Rejuvenating Verland’s Multi-Sensory Environment , or Sensory Room, as dubbed by the Verland therapists, was a project I eagerly dove into about a year ago. The journey started with researching how to effectively and meaningfully impact those with severe to profound intellectual disabilities—the very people Verland serves. Though literature on therapeutic intervention approaches for individuals in this population tends to be scarce, there is notable support for utilizing sensory-enriched environments. With this information in hand, it was easy to find Tom Marshall and Southpaw through a colleague in Pittsburgh. The rest is history, as they say.
Our newly installed Sensory Room, outfitted with equipment that stimulates visual, auditory, tactile, vestibular and proprioceptive senses, is frequented by our residents and therapists anywhere from one to three times a week. Each session focuses on addressing individualized needs, ranging from physical to psychosocial to developmental, in an effort to yield positive outcomes. Results of intervention thus far boast consistent, positive changes in the following areas: active engagement, both cognitively and physically; emotional and affective presentation; use of executive functioning skills, such as initiation, joint attention and monitoring; and carry-over of self-regulation strategies.
Focusing on physical and cognitive engagement in a meaningful and purposeful way is a huge benefit of the Sensory Room, especially in this age of COVID-19. Verland’s Recreational Therapist, Gabby, notices residents ambulate for longer periods of time, leading to improved activity tolerance and strength, when using the controls to manipulate the receivers. Setting up a stimulating, interactive environment positively correlates to a resident’s level of active engagement. Deni, one of Verland’s Speech-Language Pathologists (SLPs), reports that her one-to-one therapy sessions last around 40 minutes inside the Sensory Room, as opposed to 20 minutes outside of the space. This improved tolerance for direct intervention is crucial for skill progression and mastery.
Attending to our residents’ emotional and psychological well-being is a top priority as well. The goal of each session is to associate a positive, person-centered outcome with every experience. Kayla, Verland’s Behavioral Specialist, has found the stereo and vibro-acoustics most beneficial when reaching a resident with neurodegenerative disease. Playing music designed by this resident’s father, while the resident is sitting on his favorite surface, the vibro-acoustic platform, allows him to become engulfed in a holistic, meaningful experience. He presents with relaxed body posturing, positive affect and happy vocalizations throughout. Similarly, Gabby uses guided imagery via projector visuals, sounds of waves crashing on the shore, and a box filled with sand and seashells to encourage another resident to reminisce about her mother who has passed. Whether verbally, emotionally or behaviorally expressed, our residents prove to benefit from such spiritual engagements.

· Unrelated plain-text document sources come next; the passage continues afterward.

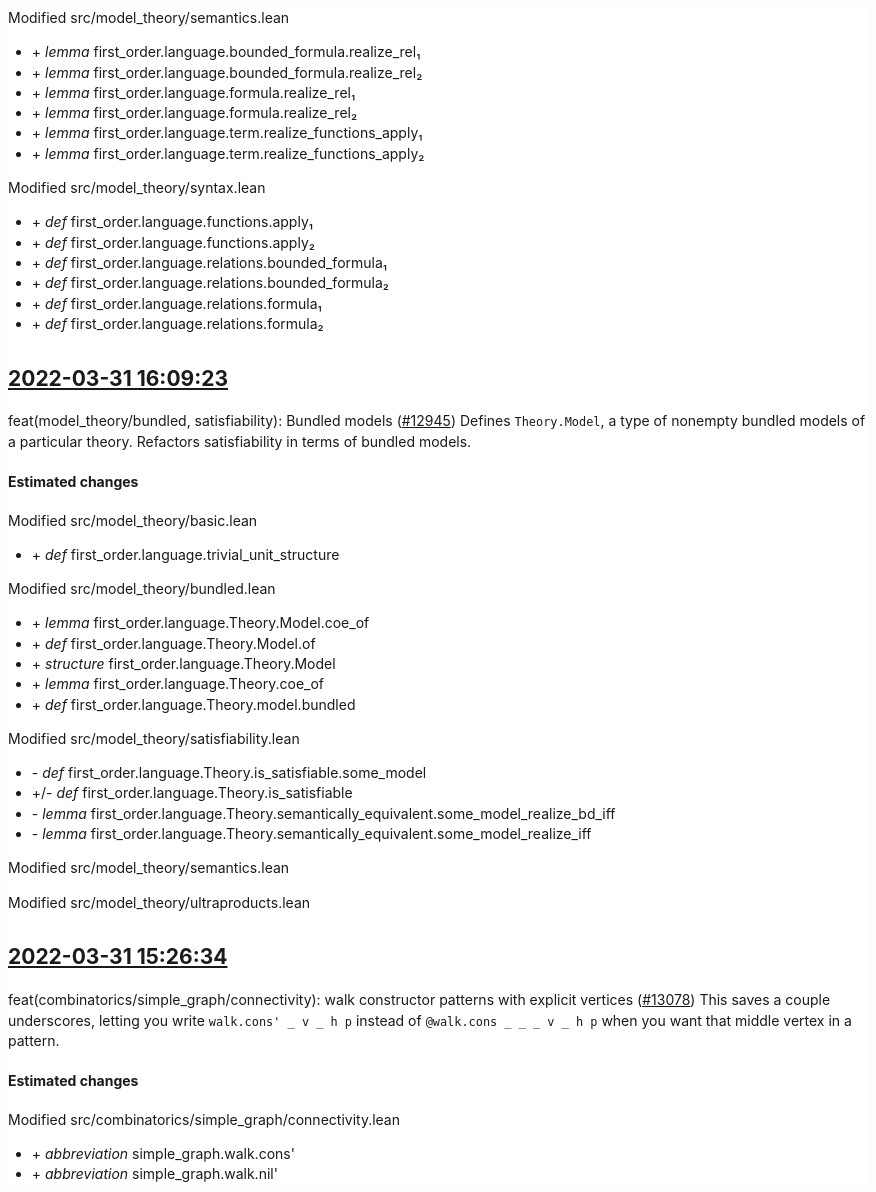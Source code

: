 Modified src/model_theory/semantics.lean
- \+ *lemma* first_order.language.bounded_formula.realize_rel₁
- \+ *lemma* first_order.language.bounded_formula.realize_rel₂
- \+ *lemma* first_order.language.formula.realize_rel₁
- \+ *lemma* first_order.language.formula.realize_rel₂
- \+ *lemma* first_order.language.term.realize_functions_apply₁
- \+ *lemma* first_order.language.term.realize_functions_apply₂

Modified src/model_theory/syntax.lean
- \+ *def* first_order.language.functions.apply₁
- \+ *def* first_order.language.functions.apply₂
- \+ *def* first_order.language.relations.bounded_formula₁
- \+ *def* first_order.language.relations.bounded_formula₂
- \+ *def* first_order.language.relations.formula₁
- \+ *def* first_order.language.relations.formula₂



## [2022-03-31 16:09:23](https://github.com/leanprover-community/mathlib/commit/f1ae620)
feat(model_theory/bundled, satisfiability): Bundled models ([#12945](https://github.com/leanprover-community/mathlib/pull/12945))
Defines `Theory.Model`, a type of nonempty bundled models of a particular theory.
Refactors satisfiability in terms of bundled models.
#### Estimated changes
Modified src/model_theory/basic.lean
- \+ *def* first_order.language.trivial_unit_structure

Modified src/model_theory/bundled.lean
- \+ *lemma* first_order.language.Theory.Model.coe_of
- \+ *def* first_order.language.Theory.Model.of
- \+ *structure* first_order.language.Theory.Model
- \+ *lemma* first_order.language.Theory.coe_of
- \+ *def* first_order.language.Theory.model.bundled

Modified src/model_theory/satisfiability.lean
- \- *def* first_order.language.Theory.is_satisfiable.some_model
- \+/\- *def* first_order.language.Theory.is_satisfiable
- \- *lemma* first_order.language.Theory.semantically_equivalent.some_model_realize_bd_iff
- \- *lemma* first_order.language.Theory.semantically_equivalent.some_model_realize_iff

Modified src/model_theory/semantics.lean


Modified src/model_theory/ultraproducts.lean




## [2022-03-31 15:26:34](https://github.com/leanprover-community/mathlib/commit/2861d4e)
feat(combinatorics/simple_graph/connectivity): walk constructor patterns with explicit vertices ([#13078](https://github.com/leanprover-community/mathlib/pull/13078))
This saves a couple underscores, letting you write `walk.cons' _ v _ h p` instead of `@walk.cons _ _ _ v _ h p` when you want that middle vertex in a pattern.
#### Estimated changes
Modified src/combinatorics/simple_graph/connectivity.lean
- \+ *abbreviation* simple_graph.walk.cons'
- \+ *abbreviation* simple_graph.walk.nil'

Time spent in the space is an opportunity to direct one’s own exploration of the equipment; it facilitates autonomy and choice. Kayla has observed “a lot of growth of the person in the room,” including building confidence in decision-making and initiating novel social and motor interactions. Deni and Hannah, both SLPs, take advantage of the Sensory Room to encourage circles of communication, active listening, language probing and development. Gabby agrees that sensory exploration leads to increased resident verbalizations, especially when familiar staff are actively present and involved in the experience. She acknowledges that co-treatments with staff help forge a unique relationship between the resident and familiar staff, outside of the more routine direct care interactions.
A final prominent goal is to achieve a resident’s optimal self-regulation so they may successfully engage with people and tasks inside and outside of the Sensory Room. This space has the capability to be highly individualized and controlled to facilitate a safe, predictable environment. Kayla notes carry-over of a resident’s ability to identify his state of arousal and modulation of it. After a couple months’ worth of sessions inside the Sensory Room, this resident now independently removes himself from an over-stimulating environment into a calmer one. When at home, he walks to his bedroom, closes the door, shuts off the lights, and sits on a glider rocker with a blanket. When he re-emerges a few minutes later into the stimulating environment, he presents with fewer proprioceptive and auditory seeking behaviors. This example of learning and skill generalization proves the Sensory Room to be an effective tool yielding therapeutic results.
Overall, therapists and staff have gained appreciation for the power of immersive, sensory-based intervention for our residents at Verland. This dedicated space is a creative outlet for resident exploration and expression; it is both a calming, low-stress environment that enables coping, and a stimulating place of learning and personal growth. The Sensory Room is a versatile intervention tool that we, as therapists, are grateful to have at our disposal.